Gli smart speaker e smart display Amazon Echo possono essere controllati in modo malevolo con un nuovo attacco, denominato Alexa vs Alexa (AvA), che sfrutta l’assistente vocale per ottenere il controllo dei dispositivi Amazon Echo per un periodo di tempo prolungato.

AvA sfrutta il fatto che Alexa in esecuzione su un dispositivo Echo interpreta correttamente i comandi vocali originati da file audio anche quando vengono riprodotti dal dispositivo stesso, ossia sfrutta una vulnerabilità di autoemissione dei comandi. Per prendere possesso delle varie funzioni di domotica associate, l’attacco crea una sorta di auto-hack attraverso ordini auto-impartiti dagli altoparlanti intelligenti. Per sfruttare la vulnerabilità serve un file audio che fa da interruttore e che contiene uno specifico comando vocale e si esegue tramite le skill di Alexa, ossia le capacità aggiuntive simili ad app per ampliare le potenzialità dell’assistente vocale.
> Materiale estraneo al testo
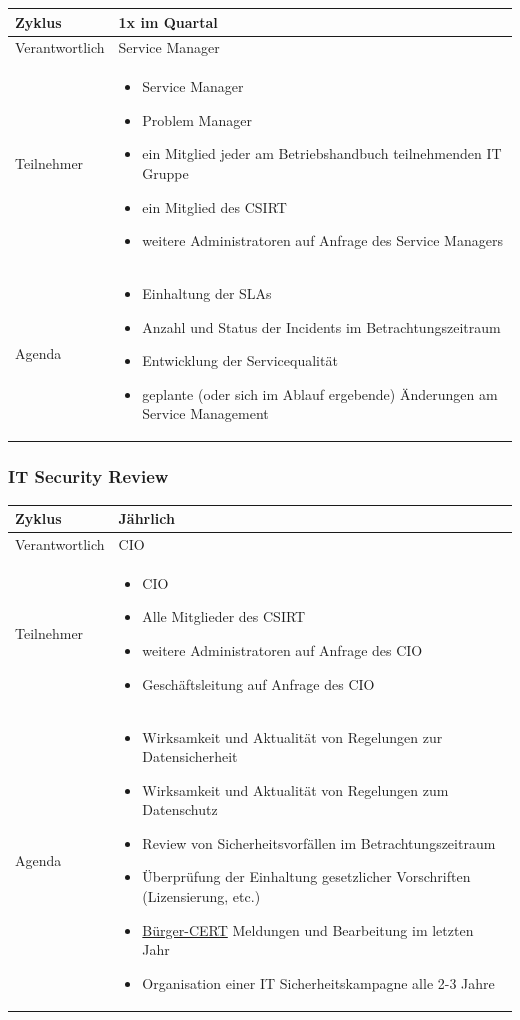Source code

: \documentclass[]{article}
\begin{document}
\begin{longtable}{lp{8cm}}
\toprule
Zyklus & 1x im Quartal\tabularnewline
\midrule
Verantwortlich & Service Manager\tabularnewline
Teilnehmer & \begin{itemize}
\item
  Service Manager
\item
  Problem Manager
\item
  ein Mitglied jeder am Betriebshandbuch teilnehmenden IT Gruppe
\item
  ein Mitglied des CSIRT
\item
  weitere Administratoren auf Anfrage des Service Managers
\end{itemize}\tabularnewline
Agenda & \begin{itemize}
\item
  Einhaltung der SLAs
\item
  Anzahl und Status der Incidents im Betrachtungszeitraum
\item
  Entwicklung der Servicequalität
\item
  geplante (oder sich im Ablauf ergebende) Änderungen am Service
  Management
\end{itemize}\tabularnewline
\bottomrule
\end{longtable}
\newpage
\subsubsection{IT Security Review}\label{it-security-review}

\begin{longtable}{lp{8cm}}
\toprule
Zyklus & Jährlich\tabularnewline
\midrule
Verantwortlich & CIO\tabularnewline
Teilnehmer & \begin{itemize}
\item
  CIO
\item
  Alle Mitglieder des CSIRT
\item
  weitere Administratoren auf Anfrage des CIO
\item
  Geschäftsleitung auf Anfrage des CIO
\end{itemize}\tabularnewline
Agenda & \begin{itemize}
\item
  Wirksamkeit und Aktualität von Regelungen zur Datensicherheit
\item
  Wirksamkeit und Aktualität von Regelungen zum Datenschutz
\item
  Review von Sicherheitsvorfällen im Betrachtungszeitraum
\item
  Überprüfung der Einhaltung gesetzlicher Vorschriften (Lizensierung,
  etc.)
\item
  \href{https://www.buerger-cert.de/archive?type=WIDTechnicalWarning}{Bürger-CERT}
  Meldungen und Bearbeitung im letzten Jahr
\item
  Organisation einer IT Sicherheitskampagne alle 2-3 Jahre
\end{itemize}\tabularnewline
\bottomrule
\end{longtable}
\end{document}
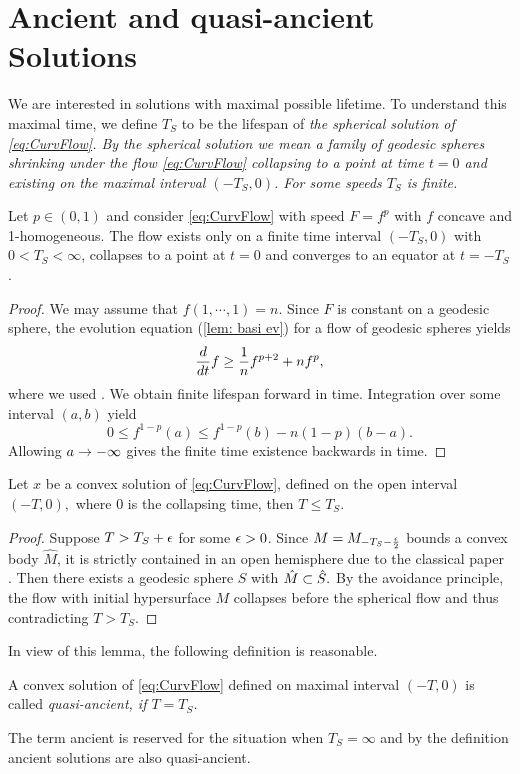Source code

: \documentclass{amsart}
\begin{document}
\section{Ancient and quasi-ancient Solutions}\label{quasi}
We are interested in solutions with maximal possible lifetime. To understand this maximal time, we define $T_S$ to be the lifespan of \it{the spherical solution} of \eqref{eq:CurvFlow}. By the spherical solution we mean a family of geodesic spheres shrinking under the flow \eqref{eq:CurvFlow} collapsing to a point at time $t=0$ and existing on the maximal interval \((-T_S, 0)\). For some speeds \(T_S\) is finite.
\begin{lemma}
 Let $p\in(0,1)$ and consider \eqref{eq:CurvFlow} with speed \(F = f^p\) with \(f\) concave and 1-homogeneous. The flow exists only on a finite time interval \((-T_S,0)\) with \(0 < T_S < \infty\), collapses to a point at \(t=0\) and converges to an equator at \(t=-T_S\).
\end{lemma}
\begin{proof}
We may assume that $f(1,\cdots,1)=n.$
Since $F$ is constant on a geodesic sphere, the evolution equation (\ref{lem: basi ev}) for a flow of geodesic spheres yields
$$\frac{d}{dt}f\geq \frac{1}{n} f^{p+2}+ nf^{p},$$
where we used \cite[Lemma~2.2.19, Lemma~2.2.20]{Gerhardt:/2006}.
We obtain finite lifespan forward in time. Integration over some interval $(a,b)$ yield
$$0\leq f^{1-p}(a)\leq f^{1-p}(b)-n(1-p)(b-a).$$
Allowing $a\rightarrow-\infty$ gives the finite time existence backwards in time.
\end{proof}
\begin{lemma}
Let $x$ be a convex solution of \eqref{eq:CurvFlow}, defined on the open interval $(-T,0),$ where $0$ is the collapsing time, then $T\leq T_S.$
\end{lemma}
\begin{proof}
Suppose $T>T_S+\epsilon$ for some $\epsilon>0$. Since $M=M_{-T_S-\frac{\epsilon}{2}}$ bounds a convex body $\hat{M}$, it is strictly contained in an open hemisphere due to the classical paper \cite{CarmoWarner:/1970}. Then there exists a geodesic sphere $S$ with $\hat{M}\subset\hat{S}.$ By the avoidance principle, the flow with initial hypersurface $M$ collapses before the spherical flow and thus contradicting $T>T_S$.
\end{proof}
In view of this lemma, the following definition is reasonable.
\begin{defn}
A convex solution of \eqref{eq:CurvFlow} defined on maximal interval $(-T,0)$ is called \it{quasi-ancient}, if $T=T_S$.
\end{defn}
The term ancient is reserved for the situation when \(T_S=\infty\) and by the definition ancient solutions are also quasi-ancient.
\end{document}

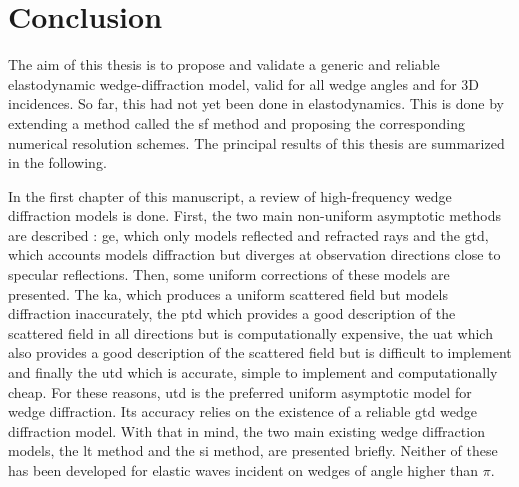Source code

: \chapter*{Conclusion}

The aim of this thesis is to propose and validate a generic and reliable elastodynamic wedge-diffraction model, valid for all wedge angles and for 3D incidences. So far, this had not yet been done in elastodynamics. This is done by extending a method called the \acrfull{sf} method and proposing the corresponding numerical resolution schemes. The principal results of this thesis are summarized in the following.

In the first chapter of this manuscript, a review of high-frequency wedge diffraction models is done. First, the two main non-uniform asymptotic methods are described : \acrfull{ge}, which only models reflected and refracted rays and the \acrfull{gtd}, which accounts models diffraction but diverges at observation directions close to specular reflections. Then, some uniform corrections of these models are presented. The \acrfull{ka}, which produces a uniform scattered field but models diffraction inaccurately, the \acrfull{ptd} which provides a good description of the scattered field in all directions but is computationally expensive, the \acrfull{uat} which also provides a good description of the scattered field but is difficult to implement and finally the \acrfull{utd} which is accurate, simple to implement and computationally cheap. For these reasons, \acrshort{utd} is the preferred uniform asymptotic model for wedge diffraction. Its accuracy relies on the existence of a reliable \acrshort{gtd} wedge diffraction model. With that in mind, the two main existing wedge diffraction models, the \acrfull{lt} method and the \acrfull{si} method, are presented briefly. Neither of these has been developed for elastic waves incident on wedges of angle higher than $\pi$.

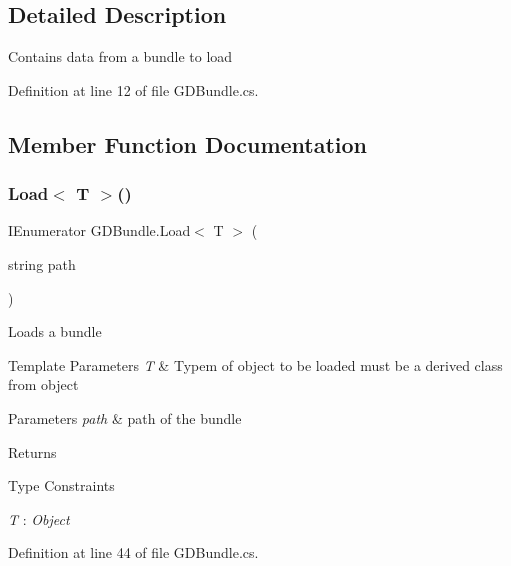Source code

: \subsection{Detailed Description}
Contains data from a bundle to load 

Definition at line 12 of file G\+D\+Bundle.\+cs.



\subsection{Member Function Documentation}
\mbox{\label{class_g_d_bundle_a562d36344ca9dd6199c574b16d84a746}} 
\subsubsection{Load$<$ T $>$()}
{\footnotesize\ttfamily I\+Enumerator G\+D\+Bundle.\+Load$<$ T $>$ (\begin{DoxyParamCaption}\item[{string}]{path }\end{DoxyParamCaption})}



Loads a bundle 


\begin{DoxyTemplParams}{Template Parameters}
{\em T} & Typem of object to be loaded must be a derived class from object\\
\hline
\end{DoxyTemplParams}

\begin{DoxyParams}{Parameters}
{\em path} & path of the bundle\\
\hline
\end{DoxyParams}
\begin{DoxyReturn}{Returns}

\end{DoxyReturn}
\begin{Desc}
\item[Type Constraints]\begin{description}
\item[{\em T} : {\em Object}]\end{description}
\end{Desc}


Definition at line 44 of file G\+D\+Bundle.\+cs.

\mbox{\label{class_g_d_bundle_a6308d9f58b9ca93e278d179d7dbd60ad}}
Questi i risultati di una ricerca della Royal Holloway University of London e dell’Università di Catania. Il team di ricercatori spiega che con AvA, un utente malintenzionato può emettere automaticamente qualsiasi comando consentito a Echo, controllandolo per conto dell’utente legittimo. Tramite AvA, gli aggressori possono controllare gli elettrodomestici intelligenti all’interno della famiglia, acquistare oggetti indesiderati, manomettere i calendari collegati e intercettare l’utente.

I ricercatori hanno anche scoperto due ulteriori vulnerabilità di Echo, denominate Full Volume e Break Tag Chain che consentono agli aggressori di eseguire ulteriori comandi di auto-emissione. Il volume completo aumenta il tasso di riconoscimento dei comandi di auto-emissione, raddoppiandolo in media, permettendo quindi agli aggressori di eseguire ulteriori comandi di auto-emissione. Break Tag Chain aumenta il tempo in cui un’abilità può essere eseguita senza l’interazione dell’utente, da otto secondi a più di un’ora, consentendo così agli aggressori di impostare scenari realistici di ingegneria sociale. Sfruttando queste vulnerabilità, l’attaccante può auto-emettere comandi che vengono eseguiti correttamente il 99% delle volte e può mantenere il controllo del dispositivo per un periodo di tempo prolungato.

I ricercatori hanno testato la vulnerabilità riuscendo a controllare gli elettrodomestici connessi, i sistemi di riscaldamento e le serrature smart. In caso di una richiesta di conferma da parte di Echo era sufficiente rispondere con un “Sì” dopo alcuni secondi. È stato anche possibile effettuare chiamate a numeri ad hoc, completare acquisti non autorizzati e modificare eventi sul calendario.

I ricercatori hanno segnalato queste vulnerabilità ad Amazon tramite il loro programma di ricerca sulle vulnerabilità, che le ha valutate con un punteggio di gravità Medio.

Amazon ha già diffuso una patch che corregge in parte questa problematica e visto che gli smart speaker e smart display Echo effettuano gli update automaticamente non è necessario fare alcunché. Rimane scoperta però una vulnerabilità ossia la possibilità che, se il potenziale aggressore si trova a portata di bluetooth di circa 10 metri, può avere la possibilità di riprodurre un file audio per attivare l’attacco e sfruttarne le ampie potenzialità.